-- Listed records follows --
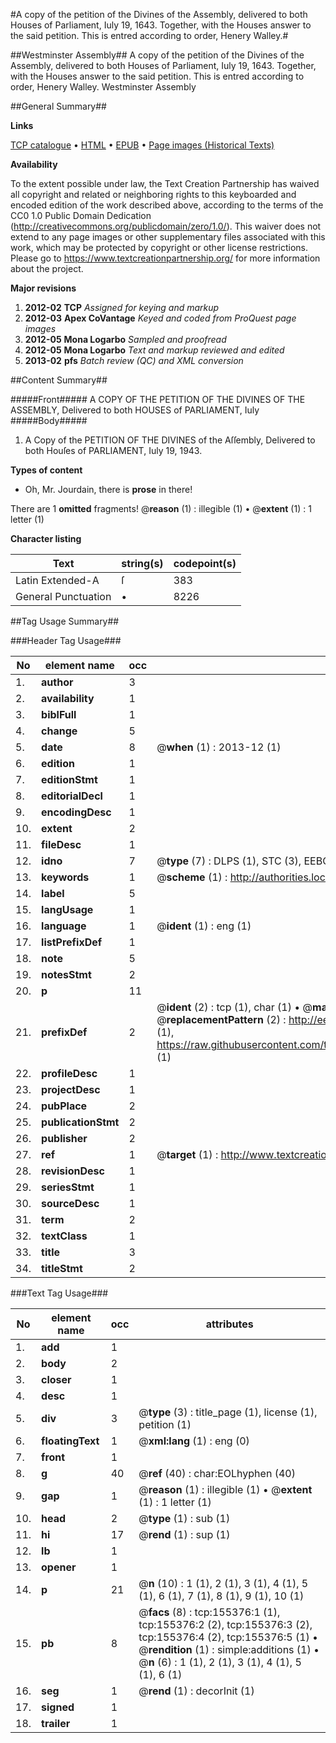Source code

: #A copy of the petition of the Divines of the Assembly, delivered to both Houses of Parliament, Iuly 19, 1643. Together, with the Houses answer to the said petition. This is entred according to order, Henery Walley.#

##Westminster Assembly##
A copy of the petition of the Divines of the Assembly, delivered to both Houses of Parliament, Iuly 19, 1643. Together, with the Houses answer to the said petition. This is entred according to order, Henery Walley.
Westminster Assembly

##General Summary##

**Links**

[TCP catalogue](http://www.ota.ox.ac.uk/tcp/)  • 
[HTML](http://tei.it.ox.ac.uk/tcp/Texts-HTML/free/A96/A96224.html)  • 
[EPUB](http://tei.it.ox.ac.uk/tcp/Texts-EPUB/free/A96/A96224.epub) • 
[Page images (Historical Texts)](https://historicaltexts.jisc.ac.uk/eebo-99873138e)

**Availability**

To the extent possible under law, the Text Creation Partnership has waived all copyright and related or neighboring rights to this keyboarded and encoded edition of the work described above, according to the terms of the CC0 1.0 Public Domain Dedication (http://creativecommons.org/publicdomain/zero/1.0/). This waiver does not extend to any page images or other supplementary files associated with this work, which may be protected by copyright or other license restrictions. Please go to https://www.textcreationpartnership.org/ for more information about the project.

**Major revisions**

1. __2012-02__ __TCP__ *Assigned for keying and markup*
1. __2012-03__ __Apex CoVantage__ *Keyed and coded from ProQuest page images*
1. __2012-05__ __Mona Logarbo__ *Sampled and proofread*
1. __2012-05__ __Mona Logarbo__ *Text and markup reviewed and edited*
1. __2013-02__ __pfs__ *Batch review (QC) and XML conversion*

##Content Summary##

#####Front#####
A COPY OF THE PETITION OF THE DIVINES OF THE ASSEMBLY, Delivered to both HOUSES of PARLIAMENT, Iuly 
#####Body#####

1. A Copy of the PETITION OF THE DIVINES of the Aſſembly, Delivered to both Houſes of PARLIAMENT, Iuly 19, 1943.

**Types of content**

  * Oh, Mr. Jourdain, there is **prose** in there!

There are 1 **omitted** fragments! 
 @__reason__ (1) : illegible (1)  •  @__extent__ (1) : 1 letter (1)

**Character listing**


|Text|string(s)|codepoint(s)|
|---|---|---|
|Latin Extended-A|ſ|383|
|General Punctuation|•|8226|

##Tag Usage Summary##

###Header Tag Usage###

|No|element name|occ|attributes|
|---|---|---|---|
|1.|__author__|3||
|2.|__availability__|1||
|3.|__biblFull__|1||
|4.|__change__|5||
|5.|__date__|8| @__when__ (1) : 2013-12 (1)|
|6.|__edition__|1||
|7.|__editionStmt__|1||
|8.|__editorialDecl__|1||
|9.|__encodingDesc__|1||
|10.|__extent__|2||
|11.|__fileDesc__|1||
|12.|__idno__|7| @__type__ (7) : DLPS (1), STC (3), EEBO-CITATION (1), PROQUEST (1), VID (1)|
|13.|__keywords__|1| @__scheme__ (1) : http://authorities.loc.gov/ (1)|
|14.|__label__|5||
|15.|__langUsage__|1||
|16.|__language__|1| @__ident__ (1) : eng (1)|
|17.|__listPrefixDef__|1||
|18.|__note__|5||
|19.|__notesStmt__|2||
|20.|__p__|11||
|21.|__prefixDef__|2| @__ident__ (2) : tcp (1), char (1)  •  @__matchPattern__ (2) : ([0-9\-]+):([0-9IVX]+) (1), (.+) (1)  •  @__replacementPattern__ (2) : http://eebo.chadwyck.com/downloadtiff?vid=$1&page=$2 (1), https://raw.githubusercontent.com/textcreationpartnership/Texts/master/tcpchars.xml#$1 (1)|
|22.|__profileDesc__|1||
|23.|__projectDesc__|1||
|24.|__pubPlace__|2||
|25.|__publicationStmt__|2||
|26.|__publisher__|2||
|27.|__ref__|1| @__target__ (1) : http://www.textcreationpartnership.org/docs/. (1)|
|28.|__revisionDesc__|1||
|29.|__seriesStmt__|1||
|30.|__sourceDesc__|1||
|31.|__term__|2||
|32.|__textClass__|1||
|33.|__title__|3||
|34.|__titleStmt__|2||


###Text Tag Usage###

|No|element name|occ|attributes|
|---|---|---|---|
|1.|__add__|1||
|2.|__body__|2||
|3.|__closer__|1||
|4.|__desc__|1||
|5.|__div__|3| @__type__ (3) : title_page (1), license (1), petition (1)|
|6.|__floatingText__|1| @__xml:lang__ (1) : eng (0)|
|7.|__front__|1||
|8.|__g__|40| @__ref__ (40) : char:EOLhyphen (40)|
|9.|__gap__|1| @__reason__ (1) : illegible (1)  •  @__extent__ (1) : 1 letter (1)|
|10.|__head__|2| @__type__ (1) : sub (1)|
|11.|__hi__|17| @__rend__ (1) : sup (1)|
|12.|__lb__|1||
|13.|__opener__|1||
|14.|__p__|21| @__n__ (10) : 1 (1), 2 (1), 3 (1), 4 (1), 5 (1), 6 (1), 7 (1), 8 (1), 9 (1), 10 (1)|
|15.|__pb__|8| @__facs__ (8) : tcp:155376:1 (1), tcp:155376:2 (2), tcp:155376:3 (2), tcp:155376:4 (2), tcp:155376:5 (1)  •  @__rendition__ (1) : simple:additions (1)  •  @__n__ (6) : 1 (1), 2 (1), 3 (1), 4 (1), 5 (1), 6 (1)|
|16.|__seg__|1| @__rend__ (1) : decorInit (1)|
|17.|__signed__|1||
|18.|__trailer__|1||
-- Listed records concluded --
-- Listed records follows --
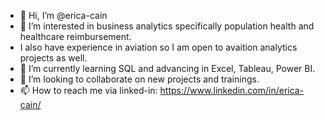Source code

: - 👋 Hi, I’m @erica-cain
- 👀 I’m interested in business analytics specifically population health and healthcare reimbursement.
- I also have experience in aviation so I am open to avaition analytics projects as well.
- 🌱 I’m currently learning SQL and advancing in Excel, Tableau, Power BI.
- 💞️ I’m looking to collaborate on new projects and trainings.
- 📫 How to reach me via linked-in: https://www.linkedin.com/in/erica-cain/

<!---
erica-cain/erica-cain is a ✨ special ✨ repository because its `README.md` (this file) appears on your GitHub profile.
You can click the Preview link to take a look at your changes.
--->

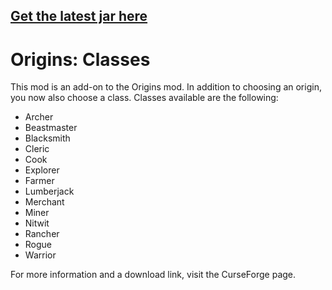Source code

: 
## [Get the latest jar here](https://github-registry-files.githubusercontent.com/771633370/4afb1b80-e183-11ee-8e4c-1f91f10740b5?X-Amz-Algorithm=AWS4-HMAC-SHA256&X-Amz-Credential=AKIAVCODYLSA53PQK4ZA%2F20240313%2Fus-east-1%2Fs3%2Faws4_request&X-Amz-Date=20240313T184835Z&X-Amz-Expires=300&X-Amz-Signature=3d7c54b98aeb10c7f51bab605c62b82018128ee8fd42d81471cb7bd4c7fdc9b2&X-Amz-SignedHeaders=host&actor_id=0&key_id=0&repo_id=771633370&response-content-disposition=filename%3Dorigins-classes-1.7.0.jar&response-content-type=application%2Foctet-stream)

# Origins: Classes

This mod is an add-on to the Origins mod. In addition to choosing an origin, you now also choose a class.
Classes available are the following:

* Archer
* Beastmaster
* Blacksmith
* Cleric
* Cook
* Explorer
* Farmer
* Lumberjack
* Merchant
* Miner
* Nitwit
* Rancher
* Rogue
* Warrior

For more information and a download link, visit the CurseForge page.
-- Listed records concluded --
-- Listed records follows --
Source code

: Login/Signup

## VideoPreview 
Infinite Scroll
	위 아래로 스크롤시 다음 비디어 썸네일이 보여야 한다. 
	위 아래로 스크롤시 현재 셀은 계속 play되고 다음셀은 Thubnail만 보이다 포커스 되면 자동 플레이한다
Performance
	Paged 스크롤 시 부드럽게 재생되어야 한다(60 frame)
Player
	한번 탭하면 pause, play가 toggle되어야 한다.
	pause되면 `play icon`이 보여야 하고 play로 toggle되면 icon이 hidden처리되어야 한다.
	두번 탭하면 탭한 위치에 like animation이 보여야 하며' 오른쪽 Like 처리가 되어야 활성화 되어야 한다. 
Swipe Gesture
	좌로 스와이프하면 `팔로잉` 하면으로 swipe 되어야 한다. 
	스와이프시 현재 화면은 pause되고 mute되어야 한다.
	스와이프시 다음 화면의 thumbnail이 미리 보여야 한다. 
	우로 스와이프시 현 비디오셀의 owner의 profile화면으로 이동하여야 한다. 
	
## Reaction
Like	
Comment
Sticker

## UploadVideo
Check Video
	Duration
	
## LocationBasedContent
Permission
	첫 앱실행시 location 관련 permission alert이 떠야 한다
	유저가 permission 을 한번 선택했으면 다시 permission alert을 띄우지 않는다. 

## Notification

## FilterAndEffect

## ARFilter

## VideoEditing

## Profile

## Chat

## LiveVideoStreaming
-- Listed records concluded --
§ **Directions for this task**
How many of the lines above include the string "Walley"? Reply with the number by itself.

§ **Expected answer**
2